===== GIVEN DATA =====

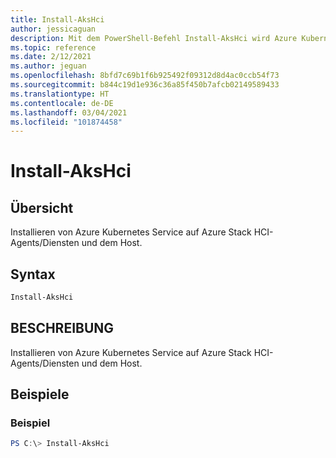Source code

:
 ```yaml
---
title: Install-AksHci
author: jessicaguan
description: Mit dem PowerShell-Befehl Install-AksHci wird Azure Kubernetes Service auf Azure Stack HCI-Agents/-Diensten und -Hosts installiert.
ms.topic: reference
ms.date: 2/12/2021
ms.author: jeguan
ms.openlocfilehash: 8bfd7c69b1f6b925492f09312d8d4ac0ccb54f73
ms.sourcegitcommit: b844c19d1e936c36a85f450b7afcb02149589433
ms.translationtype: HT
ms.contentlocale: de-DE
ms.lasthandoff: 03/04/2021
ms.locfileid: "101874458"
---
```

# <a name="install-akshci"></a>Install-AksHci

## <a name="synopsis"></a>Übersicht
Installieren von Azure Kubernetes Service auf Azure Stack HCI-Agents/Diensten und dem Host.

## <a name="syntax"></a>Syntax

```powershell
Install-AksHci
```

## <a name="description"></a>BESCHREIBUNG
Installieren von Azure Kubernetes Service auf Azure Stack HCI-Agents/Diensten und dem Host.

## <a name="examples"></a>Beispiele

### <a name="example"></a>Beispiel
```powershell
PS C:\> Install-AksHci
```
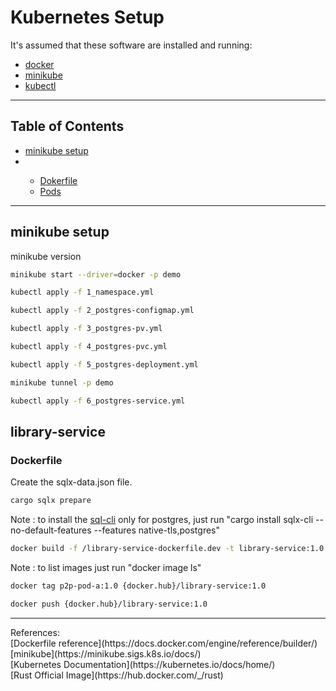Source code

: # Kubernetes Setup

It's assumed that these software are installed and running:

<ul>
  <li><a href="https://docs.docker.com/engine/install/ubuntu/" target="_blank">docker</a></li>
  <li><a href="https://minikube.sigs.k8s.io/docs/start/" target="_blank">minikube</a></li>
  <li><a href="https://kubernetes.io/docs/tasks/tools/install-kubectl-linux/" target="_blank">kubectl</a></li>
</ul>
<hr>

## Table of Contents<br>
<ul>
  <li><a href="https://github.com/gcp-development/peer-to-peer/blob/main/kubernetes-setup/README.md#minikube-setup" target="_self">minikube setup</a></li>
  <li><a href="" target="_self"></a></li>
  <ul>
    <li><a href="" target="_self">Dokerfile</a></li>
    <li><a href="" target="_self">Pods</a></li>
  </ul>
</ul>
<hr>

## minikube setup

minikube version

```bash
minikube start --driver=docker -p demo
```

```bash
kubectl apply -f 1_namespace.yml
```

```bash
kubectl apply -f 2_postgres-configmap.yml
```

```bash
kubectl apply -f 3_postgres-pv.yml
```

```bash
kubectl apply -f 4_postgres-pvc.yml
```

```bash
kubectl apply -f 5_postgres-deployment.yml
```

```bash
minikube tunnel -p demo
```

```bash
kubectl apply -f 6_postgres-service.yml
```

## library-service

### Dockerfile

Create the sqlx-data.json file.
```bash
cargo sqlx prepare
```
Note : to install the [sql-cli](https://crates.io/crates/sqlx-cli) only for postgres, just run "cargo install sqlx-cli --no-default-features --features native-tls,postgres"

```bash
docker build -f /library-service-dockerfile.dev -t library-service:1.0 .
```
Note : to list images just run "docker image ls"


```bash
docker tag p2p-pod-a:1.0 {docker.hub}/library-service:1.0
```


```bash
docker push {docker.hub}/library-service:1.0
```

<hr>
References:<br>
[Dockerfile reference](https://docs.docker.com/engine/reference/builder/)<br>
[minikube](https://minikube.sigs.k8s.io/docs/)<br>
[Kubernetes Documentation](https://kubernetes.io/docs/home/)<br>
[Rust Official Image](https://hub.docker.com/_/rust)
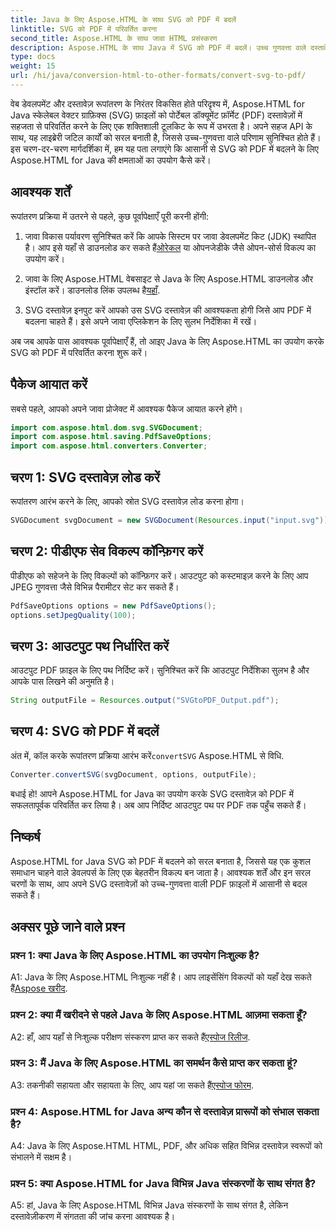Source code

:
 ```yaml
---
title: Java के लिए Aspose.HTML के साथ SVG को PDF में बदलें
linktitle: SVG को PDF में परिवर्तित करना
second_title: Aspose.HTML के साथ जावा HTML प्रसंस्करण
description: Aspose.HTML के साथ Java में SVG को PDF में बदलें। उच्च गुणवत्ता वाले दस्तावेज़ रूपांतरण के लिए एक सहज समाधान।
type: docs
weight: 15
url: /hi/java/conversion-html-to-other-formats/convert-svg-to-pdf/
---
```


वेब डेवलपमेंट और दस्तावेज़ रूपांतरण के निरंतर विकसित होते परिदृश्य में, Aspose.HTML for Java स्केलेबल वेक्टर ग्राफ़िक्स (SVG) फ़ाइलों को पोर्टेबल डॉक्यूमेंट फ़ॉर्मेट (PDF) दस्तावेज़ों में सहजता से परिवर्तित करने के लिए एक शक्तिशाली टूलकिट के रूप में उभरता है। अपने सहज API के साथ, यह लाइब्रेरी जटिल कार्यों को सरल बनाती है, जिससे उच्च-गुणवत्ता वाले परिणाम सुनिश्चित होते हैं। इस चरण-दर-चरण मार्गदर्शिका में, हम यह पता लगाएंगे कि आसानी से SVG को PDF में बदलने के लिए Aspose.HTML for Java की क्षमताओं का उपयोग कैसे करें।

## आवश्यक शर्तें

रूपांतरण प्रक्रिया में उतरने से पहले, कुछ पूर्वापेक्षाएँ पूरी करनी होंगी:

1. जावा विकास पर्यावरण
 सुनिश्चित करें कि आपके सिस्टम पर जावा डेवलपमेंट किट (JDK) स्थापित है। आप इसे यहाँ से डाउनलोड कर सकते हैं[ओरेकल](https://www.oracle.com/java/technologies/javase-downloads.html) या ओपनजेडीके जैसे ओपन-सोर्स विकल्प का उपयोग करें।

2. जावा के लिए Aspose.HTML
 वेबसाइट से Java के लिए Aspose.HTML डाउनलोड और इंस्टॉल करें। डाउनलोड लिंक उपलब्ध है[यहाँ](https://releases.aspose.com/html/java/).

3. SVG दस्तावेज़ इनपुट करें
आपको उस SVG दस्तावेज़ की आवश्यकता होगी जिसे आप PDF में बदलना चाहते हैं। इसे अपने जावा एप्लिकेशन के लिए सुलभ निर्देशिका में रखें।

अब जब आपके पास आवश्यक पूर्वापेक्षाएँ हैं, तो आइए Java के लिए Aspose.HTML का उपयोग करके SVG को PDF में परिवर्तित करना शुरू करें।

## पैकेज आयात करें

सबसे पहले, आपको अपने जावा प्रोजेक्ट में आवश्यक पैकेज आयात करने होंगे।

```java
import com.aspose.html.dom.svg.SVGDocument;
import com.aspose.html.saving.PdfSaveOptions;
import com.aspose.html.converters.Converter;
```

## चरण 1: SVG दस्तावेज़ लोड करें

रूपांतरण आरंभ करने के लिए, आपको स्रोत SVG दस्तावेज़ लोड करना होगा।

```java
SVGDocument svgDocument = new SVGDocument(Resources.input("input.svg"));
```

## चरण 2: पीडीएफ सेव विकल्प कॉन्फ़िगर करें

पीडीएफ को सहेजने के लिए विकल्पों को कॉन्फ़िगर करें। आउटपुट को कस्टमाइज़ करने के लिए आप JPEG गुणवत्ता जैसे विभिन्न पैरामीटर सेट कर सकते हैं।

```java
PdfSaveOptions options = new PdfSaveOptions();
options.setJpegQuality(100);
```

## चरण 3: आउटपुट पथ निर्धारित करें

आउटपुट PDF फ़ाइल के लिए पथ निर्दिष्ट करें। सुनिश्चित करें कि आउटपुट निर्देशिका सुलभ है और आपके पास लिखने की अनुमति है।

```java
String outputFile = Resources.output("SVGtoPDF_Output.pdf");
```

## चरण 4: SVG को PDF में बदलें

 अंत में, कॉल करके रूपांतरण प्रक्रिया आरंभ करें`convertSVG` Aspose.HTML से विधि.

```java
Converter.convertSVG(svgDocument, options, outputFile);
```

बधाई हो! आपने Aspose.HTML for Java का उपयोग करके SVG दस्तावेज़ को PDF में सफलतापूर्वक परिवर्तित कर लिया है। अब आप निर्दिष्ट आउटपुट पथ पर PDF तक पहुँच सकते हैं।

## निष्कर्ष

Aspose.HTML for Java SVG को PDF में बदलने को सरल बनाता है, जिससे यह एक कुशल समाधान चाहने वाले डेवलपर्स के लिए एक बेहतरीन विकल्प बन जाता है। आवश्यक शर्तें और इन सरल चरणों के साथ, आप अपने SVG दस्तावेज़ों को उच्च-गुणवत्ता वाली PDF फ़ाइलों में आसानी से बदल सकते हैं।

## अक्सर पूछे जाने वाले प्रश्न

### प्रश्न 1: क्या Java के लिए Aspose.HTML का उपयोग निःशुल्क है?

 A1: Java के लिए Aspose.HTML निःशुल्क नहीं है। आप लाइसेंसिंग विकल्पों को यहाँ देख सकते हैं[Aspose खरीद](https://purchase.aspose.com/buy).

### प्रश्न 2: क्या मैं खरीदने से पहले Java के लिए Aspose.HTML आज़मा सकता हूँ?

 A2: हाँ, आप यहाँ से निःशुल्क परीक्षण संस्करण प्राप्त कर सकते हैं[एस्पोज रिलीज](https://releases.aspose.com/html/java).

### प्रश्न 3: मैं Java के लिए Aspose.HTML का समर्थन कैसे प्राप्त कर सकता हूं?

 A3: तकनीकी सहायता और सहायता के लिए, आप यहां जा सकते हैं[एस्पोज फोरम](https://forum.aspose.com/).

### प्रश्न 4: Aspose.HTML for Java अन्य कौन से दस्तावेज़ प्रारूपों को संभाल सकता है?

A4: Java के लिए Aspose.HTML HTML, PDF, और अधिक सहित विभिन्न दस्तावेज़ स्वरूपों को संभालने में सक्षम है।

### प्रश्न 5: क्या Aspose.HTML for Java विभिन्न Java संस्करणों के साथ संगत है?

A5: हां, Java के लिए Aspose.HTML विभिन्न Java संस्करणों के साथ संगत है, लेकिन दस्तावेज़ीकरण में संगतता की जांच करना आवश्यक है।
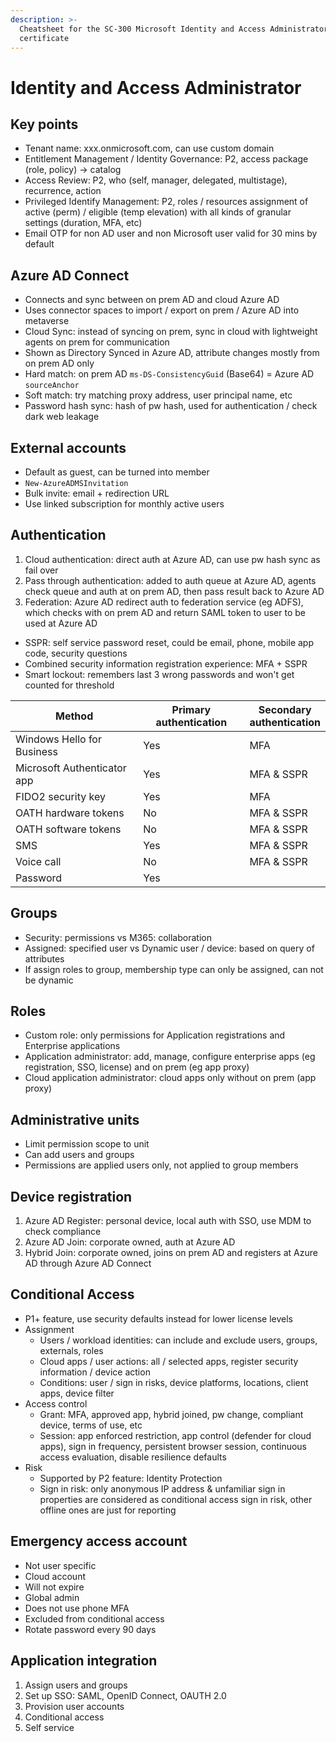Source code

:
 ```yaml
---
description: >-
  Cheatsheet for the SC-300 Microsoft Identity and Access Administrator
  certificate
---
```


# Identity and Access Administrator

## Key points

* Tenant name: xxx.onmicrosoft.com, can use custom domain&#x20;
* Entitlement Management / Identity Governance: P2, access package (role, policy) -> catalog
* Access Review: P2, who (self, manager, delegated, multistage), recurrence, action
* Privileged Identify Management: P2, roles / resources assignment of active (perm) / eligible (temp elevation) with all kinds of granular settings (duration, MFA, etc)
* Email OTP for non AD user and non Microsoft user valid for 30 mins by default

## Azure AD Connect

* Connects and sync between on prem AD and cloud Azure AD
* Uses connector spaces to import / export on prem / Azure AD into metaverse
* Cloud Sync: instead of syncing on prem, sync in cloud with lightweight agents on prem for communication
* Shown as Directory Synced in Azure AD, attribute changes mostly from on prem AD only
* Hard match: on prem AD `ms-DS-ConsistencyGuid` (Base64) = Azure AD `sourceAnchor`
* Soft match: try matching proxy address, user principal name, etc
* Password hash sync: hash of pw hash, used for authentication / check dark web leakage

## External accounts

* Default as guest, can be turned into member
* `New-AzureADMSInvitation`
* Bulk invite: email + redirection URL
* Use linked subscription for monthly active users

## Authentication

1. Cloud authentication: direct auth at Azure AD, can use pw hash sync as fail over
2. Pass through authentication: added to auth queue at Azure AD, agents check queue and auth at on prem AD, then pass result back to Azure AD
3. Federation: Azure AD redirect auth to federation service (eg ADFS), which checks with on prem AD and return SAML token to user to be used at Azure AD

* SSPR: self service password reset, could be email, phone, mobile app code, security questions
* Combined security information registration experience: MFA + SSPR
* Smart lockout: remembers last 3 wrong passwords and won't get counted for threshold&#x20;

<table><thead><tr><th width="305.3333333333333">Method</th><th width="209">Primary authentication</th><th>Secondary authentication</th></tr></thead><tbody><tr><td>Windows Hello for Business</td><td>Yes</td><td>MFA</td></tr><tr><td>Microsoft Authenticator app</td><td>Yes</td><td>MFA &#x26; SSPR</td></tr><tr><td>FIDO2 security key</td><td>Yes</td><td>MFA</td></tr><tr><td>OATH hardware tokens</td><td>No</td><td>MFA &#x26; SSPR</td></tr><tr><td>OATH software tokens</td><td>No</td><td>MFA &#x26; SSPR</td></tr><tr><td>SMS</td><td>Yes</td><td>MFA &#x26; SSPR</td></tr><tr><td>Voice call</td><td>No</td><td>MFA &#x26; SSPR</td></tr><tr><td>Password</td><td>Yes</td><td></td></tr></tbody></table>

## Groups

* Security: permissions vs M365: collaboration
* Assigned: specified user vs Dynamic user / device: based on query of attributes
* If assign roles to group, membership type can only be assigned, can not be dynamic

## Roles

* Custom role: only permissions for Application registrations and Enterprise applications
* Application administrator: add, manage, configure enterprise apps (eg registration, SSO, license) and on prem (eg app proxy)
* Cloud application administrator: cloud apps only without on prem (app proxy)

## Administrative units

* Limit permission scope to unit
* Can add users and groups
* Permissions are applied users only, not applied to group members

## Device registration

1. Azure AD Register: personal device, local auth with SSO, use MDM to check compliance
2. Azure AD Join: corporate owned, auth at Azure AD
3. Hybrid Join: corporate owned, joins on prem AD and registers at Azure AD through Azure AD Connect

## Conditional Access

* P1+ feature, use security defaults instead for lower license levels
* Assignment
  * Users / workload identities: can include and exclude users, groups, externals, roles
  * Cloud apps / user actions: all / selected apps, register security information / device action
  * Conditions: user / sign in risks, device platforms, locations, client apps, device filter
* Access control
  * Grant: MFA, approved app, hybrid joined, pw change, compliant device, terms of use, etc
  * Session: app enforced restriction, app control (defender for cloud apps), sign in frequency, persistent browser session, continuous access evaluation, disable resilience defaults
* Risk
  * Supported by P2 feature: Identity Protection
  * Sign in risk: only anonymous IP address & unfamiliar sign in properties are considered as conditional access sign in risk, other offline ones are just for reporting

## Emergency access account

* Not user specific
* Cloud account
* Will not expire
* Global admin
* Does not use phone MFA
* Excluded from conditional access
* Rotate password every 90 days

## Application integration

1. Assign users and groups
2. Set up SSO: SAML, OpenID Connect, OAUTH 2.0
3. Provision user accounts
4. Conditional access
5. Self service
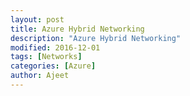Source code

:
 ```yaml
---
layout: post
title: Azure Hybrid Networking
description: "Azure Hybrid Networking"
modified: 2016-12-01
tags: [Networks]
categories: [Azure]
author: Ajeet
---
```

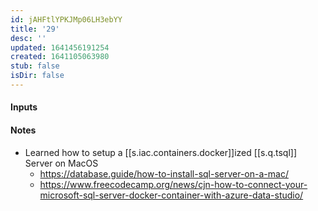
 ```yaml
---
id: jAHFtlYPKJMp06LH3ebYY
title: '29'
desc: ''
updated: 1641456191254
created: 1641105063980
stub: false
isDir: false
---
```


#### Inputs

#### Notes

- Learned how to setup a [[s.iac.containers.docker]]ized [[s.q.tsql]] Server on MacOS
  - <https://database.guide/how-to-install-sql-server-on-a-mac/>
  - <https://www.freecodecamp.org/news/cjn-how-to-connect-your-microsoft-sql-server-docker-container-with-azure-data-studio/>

=====

Wherever the string "href" appears in a line above, copy that line.

  <li><a href="https://docs.docker.com/engine/install/ubuntu/" target="_blank">docker</a></li>
  <li><a href="https://minikube.sigs.k8s.io/docs/start/" target="_blank">minikube</a></li>
  <li><a href="https://kubernetes.io/docs/tasks/tools/install-kubectl-linux/" target="_blank">kubectl</a></li>
  <li><a href="https://github.com/gcp-development/peer-to-peer/blob/main/kubernetes-setup/README.md#minikube-setup" target="_self">minikube setup</a></li>
  <li><a href="" target="_self"></a></li>
    <li><a href="" target="_self">Dokerfile</a></li>
    <li><a href="" target="_self">Pods</a></li>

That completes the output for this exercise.